> **Work to be completed**
Starting with the line that contains "and audit operations." and stopping after the line that contains "and audit compliance.", copy the entries below exactly. Include nothing else.

> **The input**
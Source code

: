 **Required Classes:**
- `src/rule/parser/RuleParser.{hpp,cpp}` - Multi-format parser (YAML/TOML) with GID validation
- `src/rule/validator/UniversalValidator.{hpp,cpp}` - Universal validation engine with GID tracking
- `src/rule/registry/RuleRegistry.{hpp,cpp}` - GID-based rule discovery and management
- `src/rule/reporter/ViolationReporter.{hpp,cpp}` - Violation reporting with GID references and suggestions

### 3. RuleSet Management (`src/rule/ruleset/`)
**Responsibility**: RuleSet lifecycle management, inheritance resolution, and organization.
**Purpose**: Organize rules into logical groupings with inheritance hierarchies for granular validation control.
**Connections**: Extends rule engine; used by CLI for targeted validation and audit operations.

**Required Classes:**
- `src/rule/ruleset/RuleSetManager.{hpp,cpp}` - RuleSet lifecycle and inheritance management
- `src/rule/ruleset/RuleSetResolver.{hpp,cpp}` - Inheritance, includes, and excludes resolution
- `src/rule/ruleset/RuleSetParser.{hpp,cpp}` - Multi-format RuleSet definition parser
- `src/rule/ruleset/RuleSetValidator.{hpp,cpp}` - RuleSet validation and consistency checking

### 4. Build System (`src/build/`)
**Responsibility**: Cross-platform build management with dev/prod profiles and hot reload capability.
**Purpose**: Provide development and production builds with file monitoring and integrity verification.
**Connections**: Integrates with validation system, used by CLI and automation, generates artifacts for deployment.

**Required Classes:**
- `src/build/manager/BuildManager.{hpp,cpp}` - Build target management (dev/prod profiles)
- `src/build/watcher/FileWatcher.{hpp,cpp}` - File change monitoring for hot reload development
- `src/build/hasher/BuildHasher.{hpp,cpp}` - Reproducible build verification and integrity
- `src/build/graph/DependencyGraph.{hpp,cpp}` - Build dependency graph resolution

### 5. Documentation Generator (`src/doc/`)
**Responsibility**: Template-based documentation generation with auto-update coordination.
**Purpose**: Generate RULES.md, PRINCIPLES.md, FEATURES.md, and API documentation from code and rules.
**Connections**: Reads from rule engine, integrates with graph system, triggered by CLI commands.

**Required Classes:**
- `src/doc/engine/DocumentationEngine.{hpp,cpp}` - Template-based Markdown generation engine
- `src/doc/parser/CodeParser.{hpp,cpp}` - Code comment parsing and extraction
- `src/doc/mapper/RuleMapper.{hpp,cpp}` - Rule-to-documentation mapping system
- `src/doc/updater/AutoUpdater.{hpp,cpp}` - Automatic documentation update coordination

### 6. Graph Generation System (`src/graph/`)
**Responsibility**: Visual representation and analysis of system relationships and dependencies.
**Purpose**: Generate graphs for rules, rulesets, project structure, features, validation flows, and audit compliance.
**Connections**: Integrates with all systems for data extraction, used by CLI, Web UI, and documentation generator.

> **Exercise response**
**Connections**: Extends rule engine; used by CLI for targeted validation and audit operations.

**Required Classes:**
- `src/rule/ruleset/RuleSetManager.{hpp,cpp}` - RuleSet lifecycle and inheritance management
- `src/rule/ruleset/RuleSetResolver.{hpp,cpp}` - Inheritance, includes, and excludes resolution
- `src/rule/ruleset/RuleSetParser.{hpp,cpp}` - Multi-format RuleSet definition parser
- `src/rule/ruleset/RuleSetValidator.{hpp,cpp}` - RuleSet validation and consistency checking

### 4. Build System (`src/build/`)
**Responsibility**: Cross-platform build management with dev/prod profiles and hot reload capability.
**Purpose**: Provide development and production builds with file monitoring and integrity verification.
**Connections**: Integrates with validation system, used by CLI and automation, generates artifacts for deployment.

**Required Classes:**
- `src/build/manager/BuildManager.{hpp,cpp}` - Build target management (dev/prod profiles)
- `src/build/watcher/FileWatcher.{hpp,cpp}` - File change monitoring for hot reload development
- `src/build/hasher/BuildHasher.{hpp,cpp}` - Reproducible build verification and integrity
- `src/build/graph/DependencyGraph.{hpp,cpp}` - Build dependency graph resolution

### 5. Documentation Generator (`src/doc/`)
**Responsibility**: Template-based documentation generation with auto-update coordination.
**Purpose**: Generate RULES.md, PRINCIPLES.md, FEATURES.md, and API documentation from code and rules.
**Connections**: Reads from rule engine, integrates with graph system, triggered by CLI commands.

**Required Classes:**
- `src/doc/engine/DocumentationEngine.{hpp,cpp}` - Template-based Markdown generation engine
- `src/doc/parser/CodeParser.{hpp,cpp}` - Code comment parsing and extraction
- `src/doc/mapper/RuleMapper.{hpp,cpp}` - Rule-to-documentation mapping system
- `src/doc/updater/AutoUpdater.{hpp,cpp}` - Automatic documentation update coordination

### 6. Graph Generation System (`src/graph/`)
**Responsibility**: Visual representation and analysis of system relationships and dependencies.
**Purpose**: Generate graphs for rules, rulesets, project structure, features, validation flows, and audit compliance.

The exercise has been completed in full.